Data supplied Block Start

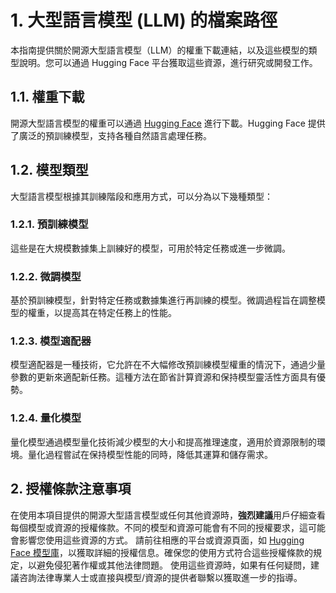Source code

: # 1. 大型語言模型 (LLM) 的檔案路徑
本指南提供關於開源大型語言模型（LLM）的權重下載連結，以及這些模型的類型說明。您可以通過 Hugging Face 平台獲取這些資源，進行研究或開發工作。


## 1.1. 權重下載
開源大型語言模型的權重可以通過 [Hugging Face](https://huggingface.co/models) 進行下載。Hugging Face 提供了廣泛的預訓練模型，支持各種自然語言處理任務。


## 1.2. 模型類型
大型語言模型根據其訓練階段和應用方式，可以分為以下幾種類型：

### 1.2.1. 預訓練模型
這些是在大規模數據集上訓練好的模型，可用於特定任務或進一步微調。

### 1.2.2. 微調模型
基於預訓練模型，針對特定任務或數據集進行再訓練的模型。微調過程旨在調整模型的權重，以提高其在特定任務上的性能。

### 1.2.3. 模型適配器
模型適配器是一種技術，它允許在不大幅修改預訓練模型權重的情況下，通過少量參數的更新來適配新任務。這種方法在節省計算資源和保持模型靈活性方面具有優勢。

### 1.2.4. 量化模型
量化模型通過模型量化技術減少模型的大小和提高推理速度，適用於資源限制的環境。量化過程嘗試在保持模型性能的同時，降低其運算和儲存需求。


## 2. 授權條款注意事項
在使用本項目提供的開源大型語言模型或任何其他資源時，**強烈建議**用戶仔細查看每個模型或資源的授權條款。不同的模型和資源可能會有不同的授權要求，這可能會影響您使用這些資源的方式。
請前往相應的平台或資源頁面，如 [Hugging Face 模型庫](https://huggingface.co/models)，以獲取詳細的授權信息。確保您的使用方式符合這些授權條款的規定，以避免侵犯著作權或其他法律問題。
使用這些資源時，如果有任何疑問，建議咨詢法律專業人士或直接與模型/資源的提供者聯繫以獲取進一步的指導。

Data supplied Block End
Data supplied Block Start

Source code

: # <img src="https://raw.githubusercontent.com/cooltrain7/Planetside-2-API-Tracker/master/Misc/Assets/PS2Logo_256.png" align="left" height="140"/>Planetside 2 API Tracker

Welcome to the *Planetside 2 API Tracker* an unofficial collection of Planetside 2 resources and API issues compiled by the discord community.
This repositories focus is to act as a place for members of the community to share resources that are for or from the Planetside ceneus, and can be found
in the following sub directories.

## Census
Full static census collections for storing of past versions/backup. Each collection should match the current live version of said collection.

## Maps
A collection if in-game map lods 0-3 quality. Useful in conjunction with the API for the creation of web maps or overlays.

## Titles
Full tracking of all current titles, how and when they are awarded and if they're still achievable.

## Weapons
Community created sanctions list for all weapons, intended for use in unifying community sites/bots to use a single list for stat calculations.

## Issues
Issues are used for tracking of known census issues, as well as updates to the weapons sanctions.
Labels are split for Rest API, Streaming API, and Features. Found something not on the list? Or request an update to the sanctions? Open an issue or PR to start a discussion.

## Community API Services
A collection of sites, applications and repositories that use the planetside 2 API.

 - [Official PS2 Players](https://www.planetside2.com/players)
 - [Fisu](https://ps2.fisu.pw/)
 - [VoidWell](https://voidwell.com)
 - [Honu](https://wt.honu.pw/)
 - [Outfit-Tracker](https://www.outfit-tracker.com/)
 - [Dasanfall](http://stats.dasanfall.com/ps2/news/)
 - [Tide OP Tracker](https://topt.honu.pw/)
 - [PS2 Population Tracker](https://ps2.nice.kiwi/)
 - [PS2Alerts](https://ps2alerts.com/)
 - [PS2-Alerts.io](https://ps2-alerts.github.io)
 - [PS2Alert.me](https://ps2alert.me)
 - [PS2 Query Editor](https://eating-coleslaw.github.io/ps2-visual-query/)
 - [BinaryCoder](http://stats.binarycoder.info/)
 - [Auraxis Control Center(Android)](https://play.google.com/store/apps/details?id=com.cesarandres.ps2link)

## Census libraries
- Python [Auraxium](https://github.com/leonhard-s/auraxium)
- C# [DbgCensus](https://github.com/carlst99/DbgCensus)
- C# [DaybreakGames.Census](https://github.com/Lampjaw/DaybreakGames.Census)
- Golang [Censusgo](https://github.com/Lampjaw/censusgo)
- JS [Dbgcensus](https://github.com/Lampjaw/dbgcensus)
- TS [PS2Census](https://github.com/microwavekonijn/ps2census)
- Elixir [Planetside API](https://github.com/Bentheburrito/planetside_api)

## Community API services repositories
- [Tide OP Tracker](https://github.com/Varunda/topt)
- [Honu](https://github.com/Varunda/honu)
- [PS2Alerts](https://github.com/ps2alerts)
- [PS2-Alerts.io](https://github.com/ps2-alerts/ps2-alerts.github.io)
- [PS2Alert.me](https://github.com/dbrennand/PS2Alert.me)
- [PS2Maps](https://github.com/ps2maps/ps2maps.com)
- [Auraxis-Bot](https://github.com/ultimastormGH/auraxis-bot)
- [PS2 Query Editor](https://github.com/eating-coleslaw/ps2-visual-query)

Data supplied Block End

(Exercise details): Report every line from the listing above where the string "Full" can be found.

(Reply to the exercise):
Full static census collections for storing of past versions/backup. Each collection should match the current live version of said collection.
Full tracking of all current titles, how and when they are awarded and if they're still achievable.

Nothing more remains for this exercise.